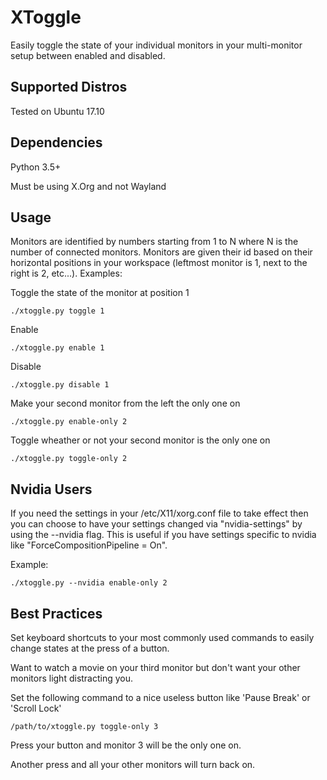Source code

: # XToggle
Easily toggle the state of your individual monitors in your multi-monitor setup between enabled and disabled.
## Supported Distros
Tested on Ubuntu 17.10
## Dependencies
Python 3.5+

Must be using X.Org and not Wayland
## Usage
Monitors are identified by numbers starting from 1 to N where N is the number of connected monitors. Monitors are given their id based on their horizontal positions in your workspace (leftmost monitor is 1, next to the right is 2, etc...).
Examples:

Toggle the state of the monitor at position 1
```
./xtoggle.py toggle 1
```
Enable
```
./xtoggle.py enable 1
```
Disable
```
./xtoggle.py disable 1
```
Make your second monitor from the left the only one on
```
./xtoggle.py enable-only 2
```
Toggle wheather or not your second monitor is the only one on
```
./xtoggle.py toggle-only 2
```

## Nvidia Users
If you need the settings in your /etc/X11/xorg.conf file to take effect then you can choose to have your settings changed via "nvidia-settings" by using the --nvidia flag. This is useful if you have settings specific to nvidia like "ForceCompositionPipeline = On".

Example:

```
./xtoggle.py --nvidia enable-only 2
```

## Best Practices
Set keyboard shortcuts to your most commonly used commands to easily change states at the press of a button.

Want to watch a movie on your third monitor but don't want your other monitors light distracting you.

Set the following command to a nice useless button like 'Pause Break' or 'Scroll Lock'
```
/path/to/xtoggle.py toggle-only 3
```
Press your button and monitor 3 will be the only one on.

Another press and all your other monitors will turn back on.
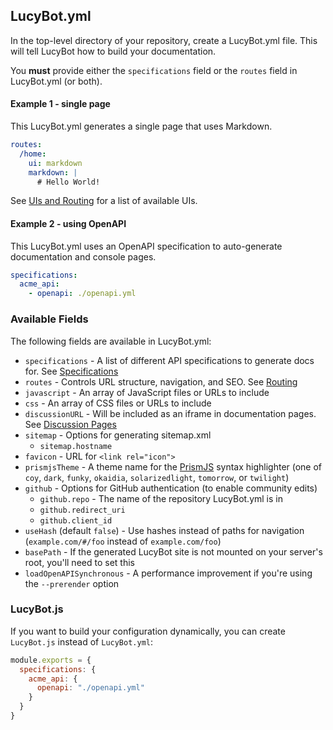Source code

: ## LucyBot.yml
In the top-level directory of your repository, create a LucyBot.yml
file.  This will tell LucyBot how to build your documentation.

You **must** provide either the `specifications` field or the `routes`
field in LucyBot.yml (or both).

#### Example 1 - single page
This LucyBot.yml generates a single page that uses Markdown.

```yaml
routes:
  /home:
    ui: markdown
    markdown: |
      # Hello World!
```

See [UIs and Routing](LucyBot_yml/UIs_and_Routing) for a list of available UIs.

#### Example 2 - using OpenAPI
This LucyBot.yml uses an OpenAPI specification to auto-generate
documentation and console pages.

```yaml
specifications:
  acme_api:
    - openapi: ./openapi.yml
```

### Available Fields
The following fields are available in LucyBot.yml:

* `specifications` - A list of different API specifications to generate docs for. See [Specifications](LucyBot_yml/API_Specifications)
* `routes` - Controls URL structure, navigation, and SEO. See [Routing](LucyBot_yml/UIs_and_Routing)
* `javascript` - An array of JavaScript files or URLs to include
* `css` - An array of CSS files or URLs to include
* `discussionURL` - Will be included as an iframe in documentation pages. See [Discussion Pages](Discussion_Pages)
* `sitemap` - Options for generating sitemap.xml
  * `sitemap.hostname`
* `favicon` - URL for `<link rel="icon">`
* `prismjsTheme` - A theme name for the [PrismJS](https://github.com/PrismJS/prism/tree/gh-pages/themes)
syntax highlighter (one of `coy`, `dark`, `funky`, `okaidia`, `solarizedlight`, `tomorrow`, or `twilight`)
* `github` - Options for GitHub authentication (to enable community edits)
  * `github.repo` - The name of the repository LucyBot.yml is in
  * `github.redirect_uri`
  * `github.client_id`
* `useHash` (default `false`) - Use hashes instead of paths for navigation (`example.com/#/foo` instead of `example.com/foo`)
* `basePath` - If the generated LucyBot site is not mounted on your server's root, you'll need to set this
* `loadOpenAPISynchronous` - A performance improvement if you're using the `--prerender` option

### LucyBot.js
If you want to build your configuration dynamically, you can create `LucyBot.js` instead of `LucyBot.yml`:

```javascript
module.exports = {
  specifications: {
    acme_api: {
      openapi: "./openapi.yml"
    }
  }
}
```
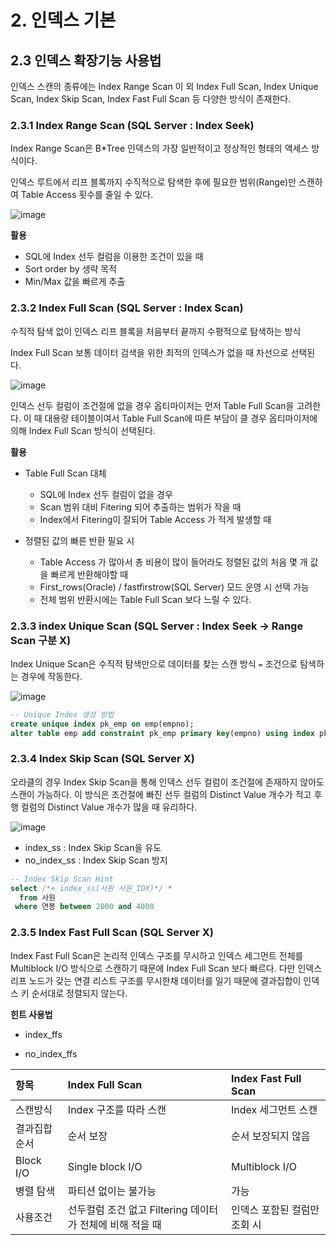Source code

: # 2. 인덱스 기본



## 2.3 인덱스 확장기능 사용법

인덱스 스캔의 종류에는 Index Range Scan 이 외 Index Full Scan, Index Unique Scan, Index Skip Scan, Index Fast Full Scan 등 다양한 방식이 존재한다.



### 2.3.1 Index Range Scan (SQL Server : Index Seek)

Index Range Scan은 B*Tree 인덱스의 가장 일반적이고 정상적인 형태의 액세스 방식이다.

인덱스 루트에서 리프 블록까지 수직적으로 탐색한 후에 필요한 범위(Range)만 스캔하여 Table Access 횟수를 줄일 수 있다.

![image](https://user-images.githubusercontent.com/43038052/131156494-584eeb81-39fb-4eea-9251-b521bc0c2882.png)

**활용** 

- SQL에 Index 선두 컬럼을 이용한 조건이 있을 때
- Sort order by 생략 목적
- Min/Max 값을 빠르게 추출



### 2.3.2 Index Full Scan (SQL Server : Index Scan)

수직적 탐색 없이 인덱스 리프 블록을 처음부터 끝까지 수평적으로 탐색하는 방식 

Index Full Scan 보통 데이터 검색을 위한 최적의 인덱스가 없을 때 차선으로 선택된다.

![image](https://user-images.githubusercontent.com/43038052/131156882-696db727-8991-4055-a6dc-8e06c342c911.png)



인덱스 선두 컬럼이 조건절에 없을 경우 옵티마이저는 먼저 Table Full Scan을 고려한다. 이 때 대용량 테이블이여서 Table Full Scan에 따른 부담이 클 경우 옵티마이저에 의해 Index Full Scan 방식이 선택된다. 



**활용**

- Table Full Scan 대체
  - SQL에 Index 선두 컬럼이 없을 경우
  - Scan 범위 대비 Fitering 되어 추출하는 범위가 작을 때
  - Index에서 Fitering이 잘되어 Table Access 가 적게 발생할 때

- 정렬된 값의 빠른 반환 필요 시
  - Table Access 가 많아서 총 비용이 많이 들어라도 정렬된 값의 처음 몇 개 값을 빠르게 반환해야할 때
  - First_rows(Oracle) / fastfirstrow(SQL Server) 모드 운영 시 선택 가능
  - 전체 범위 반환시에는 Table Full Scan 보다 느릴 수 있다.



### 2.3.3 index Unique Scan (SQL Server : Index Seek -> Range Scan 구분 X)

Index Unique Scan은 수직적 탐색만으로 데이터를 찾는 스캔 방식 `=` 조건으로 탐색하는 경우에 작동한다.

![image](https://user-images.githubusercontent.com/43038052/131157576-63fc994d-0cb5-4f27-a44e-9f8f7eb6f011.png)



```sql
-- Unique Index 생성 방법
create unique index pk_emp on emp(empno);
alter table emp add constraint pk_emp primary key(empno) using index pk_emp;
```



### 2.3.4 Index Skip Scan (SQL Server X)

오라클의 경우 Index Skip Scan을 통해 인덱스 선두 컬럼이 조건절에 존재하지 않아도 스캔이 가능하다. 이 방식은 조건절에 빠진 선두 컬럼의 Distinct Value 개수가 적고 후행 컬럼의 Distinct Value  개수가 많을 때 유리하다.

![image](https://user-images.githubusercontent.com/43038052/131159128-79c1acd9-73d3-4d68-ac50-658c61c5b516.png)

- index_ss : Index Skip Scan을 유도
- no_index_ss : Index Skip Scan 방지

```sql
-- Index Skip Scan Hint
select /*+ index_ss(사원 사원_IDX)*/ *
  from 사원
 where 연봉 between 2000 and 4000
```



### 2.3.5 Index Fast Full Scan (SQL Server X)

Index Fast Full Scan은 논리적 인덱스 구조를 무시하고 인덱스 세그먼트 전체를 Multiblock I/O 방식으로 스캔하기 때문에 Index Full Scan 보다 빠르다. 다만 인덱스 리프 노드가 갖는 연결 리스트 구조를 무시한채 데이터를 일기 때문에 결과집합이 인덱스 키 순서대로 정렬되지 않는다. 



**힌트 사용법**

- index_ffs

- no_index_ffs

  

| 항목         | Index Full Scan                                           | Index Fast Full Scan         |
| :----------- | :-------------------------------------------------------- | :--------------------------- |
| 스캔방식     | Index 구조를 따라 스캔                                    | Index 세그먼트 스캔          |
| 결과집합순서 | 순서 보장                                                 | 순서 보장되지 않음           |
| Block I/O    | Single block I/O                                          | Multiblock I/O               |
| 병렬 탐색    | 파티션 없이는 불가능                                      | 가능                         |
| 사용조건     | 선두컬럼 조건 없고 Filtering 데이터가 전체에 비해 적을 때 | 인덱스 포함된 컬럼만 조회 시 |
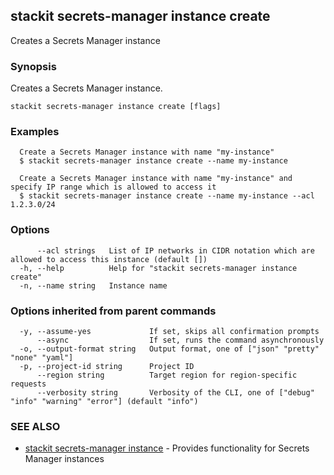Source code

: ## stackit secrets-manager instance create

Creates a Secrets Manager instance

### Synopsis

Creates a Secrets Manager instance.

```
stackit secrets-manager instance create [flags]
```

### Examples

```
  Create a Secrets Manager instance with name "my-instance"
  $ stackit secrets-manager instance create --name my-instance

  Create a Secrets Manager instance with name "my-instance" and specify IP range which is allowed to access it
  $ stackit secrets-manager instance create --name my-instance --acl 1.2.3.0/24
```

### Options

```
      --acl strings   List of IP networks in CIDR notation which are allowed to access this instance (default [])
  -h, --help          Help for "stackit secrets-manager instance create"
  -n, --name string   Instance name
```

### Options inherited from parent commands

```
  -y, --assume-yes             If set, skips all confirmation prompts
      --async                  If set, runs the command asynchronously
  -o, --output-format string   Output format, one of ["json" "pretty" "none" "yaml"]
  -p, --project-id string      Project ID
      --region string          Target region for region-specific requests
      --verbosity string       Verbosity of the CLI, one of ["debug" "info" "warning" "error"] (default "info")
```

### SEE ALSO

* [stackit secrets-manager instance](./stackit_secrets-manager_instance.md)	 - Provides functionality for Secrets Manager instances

────────────────────

Your goal: Count how many lines of the listing above include "Options" and report that number alone.

Written solution: 4